- [TASK OBJECTIVE] Scan the entries for "possible". Every line that holds it is to be copied.

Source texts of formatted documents
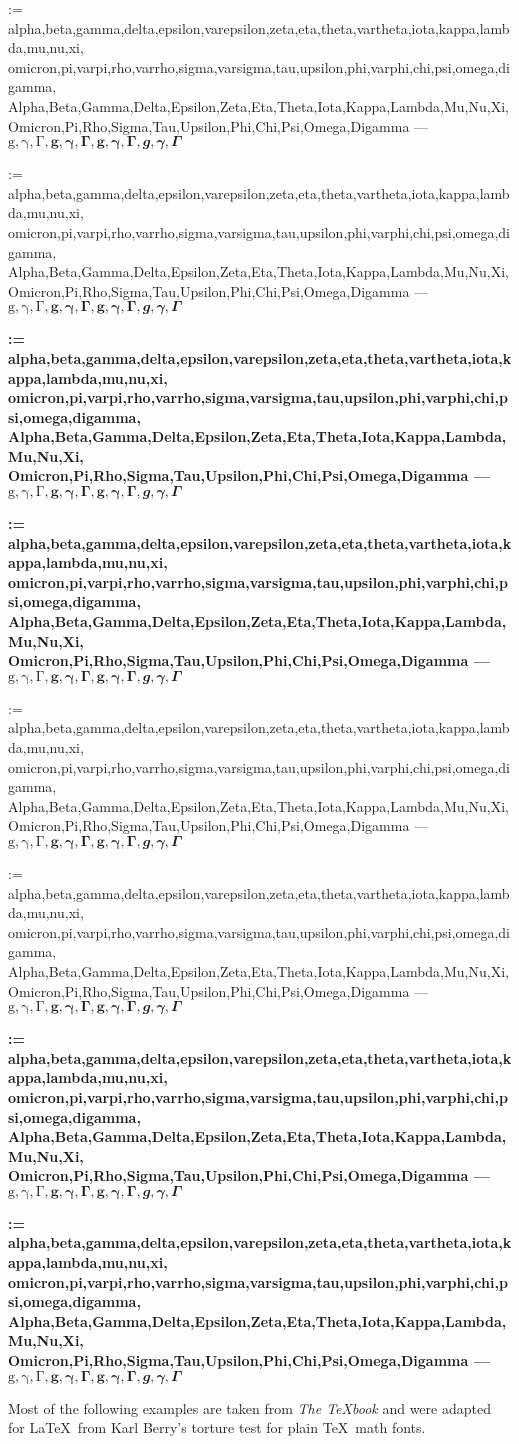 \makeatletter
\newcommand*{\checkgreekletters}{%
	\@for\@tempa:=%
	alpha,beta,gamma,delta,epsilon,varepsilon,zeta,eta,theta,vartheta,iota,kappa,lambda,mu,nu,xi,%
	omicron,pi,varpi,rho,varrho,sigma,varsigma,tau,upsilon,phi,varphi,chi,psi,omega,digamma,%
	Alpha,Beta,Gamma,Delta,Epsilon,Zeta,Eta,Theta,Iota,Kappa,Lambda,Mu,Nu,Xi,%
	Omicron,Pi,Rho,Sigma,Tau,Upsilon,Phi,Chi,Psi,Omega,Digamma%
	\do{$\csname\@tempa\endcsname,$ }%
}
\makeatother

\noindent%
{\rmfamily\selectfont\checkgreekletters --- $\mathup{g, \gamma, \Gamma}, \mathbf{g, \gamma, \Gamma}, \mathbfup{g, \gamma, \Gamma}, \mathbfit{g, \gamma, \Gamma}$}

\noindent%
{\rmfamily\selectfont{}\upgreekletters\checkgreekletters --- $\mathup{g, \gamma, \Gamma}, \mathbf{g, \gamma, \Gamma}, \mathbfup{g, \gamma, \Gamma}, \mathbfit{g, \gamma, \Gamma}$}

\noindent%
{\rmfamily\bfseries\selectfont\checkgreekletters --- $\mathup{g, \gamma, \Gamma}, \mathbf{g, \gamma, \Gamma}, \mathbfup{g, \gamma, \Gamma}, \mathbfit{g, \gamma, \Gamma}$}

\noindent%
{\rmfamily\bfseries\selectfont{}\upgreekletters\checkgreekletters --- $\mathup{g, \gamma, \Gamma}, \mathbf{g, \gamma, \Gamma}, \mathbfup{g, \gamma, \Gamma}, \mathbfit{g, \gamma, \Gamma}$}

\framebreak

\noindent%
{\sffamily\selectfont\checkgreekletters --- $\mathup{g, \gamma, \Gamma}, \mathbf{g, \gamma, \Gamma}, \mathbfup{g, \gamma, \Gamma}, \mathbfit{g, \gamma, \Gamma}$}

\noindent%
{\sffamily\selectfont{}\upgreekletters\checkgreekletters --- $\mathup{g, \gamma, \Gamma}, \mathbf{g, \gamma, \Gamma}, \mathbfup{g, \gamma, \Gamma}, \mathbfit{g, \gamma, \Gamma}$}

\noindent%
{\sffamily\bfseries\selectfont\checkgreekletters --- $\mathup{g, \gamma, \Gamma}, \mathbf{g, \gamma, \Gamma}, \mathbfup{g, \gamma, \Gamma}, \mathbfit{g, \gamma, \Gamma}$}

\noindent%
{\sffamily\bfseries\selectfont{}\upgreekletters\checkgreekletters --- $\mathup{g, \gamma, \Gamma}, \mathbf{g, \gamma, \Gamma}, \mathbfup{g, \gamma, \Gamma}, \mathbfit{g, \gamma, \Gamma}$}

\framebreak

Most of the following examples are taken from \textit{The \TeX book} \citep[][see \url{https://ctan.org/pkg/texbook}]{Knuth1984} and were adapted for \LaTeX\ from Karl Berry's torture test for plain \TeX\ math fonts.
---
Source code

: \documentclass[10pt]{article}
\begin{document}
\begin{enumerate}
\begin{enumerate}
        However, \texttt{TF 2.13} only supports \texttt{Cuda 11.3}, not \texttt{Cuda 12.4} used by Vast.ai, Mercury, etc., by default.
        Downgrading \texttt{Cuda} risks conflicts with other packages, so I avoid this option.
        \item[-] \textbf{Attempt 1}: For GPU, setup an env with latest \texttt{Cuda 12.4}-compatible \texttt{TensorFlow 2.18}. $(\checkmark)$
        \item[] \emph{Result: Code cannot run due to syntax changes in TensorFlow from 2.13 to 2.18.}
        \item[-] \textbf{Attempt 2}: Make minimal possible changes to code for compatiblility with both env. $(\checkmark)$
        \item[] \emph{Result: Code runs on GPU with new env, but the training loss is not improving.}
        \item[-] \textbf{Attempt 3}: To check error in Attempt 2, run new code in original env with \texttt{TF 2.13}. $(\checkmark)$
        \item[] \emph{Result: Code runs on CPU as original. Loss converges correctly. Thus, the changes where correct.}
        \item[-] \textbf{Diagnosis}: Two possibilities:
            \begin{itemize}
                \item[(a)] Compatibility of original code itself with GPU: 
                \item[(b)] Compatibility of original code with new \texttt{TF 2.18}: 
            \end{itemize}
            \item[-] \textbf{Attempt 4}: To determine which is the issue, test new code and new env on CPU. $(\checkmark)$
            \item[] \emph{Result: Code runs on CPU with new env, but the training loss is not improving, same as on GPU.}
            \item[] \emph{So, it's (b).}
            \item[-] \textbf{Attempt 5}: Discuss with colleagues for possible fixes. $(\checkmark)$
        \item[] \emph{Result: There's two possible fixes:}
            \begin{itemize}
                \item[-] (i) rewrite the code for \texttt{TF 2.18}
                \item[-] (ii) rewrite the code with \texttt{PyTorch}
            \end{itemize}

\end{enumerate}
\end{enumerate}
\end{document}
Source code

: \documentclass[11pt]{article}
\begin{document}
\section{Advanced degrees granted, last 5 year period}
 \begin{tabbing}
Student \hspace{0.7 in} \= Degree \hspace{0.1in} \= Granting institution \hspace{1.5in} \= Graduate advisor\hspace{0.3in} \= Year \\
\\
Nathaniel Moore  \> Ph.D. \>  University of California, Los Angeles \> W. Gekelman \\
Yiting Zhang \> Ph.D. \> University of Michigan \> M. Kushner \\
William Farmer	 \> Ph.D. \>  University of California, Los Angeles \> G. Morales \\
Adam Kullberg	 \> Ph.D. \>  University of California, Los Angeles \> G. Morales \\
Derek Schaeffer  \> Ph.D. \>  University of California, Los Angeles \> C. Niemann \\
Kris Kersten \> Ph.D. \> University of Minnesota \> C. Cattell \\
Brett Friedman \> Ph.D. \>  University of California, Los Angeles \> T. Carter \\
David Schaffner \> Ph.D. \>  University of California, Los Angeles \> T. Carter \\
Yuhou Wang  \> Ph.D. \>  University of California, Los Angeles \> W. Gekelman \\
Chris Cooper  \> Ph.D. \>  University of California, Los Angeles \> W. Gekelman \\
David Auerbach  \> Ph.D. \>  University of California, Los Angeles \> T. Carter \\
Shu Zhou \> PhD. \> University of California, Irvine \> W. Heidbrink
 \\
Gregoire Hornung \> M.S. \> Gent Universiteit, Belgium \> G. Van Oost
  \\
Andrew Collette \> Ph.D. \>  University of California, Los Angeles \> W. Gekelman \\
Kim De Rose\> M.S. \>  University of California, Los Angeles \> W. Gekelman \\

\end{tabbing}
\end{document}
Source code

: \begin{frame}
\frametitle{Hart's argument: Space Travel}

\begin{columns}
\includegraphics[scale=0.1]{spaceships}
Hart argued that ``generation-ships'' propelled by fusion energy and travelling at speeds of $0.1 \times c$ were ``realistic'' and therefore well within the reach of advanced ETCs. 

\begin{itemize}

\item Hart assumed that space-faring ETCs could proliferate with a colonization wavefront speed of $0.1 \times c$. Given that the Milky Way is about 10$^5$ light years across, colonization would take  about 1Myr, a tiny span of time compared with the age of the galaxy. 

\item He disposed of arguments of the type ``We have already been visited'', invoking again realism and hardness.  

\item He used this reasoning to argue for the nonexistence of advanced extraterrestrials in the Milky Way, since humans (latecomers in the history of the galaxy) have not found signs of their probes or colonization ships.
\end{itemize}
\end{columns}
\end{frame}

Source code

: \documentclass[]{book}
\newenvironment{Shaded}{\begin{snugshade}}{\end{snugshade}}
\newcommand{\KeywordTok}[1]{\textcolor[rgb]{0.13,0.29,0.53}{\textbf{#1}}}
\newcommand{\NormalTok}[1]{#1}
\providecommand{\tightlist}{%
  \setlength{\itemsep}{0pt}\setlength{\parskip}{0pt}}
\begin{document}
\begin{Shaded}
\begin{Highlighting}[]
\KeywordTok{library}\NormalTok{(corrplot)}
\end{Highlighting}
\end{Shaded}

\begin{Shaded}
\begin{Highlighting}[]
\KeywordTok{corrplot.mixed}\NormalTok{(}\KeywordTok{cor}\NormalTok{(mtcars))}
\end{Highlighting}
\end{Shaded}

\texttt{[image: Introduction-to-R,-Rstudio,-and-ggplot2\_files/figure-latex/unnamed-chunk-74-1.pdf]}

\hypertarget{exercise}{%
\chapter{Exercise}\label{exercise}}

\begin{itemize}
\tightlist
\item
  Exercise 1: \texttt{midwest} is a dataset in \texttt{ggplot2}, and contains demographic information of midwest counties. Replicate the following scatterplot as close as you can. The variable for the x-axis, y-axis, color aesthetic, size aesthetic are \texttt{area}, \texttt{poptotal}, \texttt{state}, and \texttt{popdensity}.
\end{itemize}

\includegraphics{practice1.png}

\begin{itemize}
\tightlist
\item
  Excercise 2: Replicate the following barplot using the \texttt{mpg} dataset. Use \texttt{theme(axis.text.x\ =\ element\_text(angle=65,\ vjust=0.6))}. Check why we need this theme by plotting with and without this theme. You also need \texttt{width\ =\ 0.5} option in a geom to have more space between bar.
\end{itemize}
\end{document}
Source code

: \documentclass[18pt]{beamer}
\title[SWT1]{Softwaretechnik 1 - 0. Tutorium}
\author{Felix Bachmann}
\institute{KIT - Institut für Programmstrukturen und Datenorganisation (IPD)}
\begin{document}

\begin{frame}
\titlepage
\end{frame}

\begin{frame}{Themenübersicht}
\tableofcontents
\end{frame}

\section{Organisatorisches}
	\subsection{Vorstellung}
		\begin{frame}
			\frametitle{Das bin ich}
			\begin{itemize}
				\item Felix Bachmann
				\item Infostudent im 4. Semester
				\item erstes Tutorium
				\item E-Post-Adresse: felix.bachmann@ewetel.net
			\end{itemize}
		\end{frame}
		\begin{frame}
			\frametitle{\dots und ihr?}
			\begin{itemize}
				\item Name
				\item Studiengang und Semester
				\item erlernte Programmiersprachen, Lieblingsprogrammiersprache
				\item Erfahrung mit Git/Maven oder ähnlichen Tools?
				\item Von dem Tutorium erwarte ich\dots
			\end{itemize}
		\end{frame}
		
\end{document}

- [EXPECTED OUTPUT]
        \item[-] \textbf{Attempt 2}: Make minimal possible changes to code for compatiblility with both env. $(\checkmark)$
            \item[-] \textbf{Attempt 5}: Discuss with colleagues for possible fixes. $(\checkmark)$
        \item[] \emph{Result: There's two possible fixes:}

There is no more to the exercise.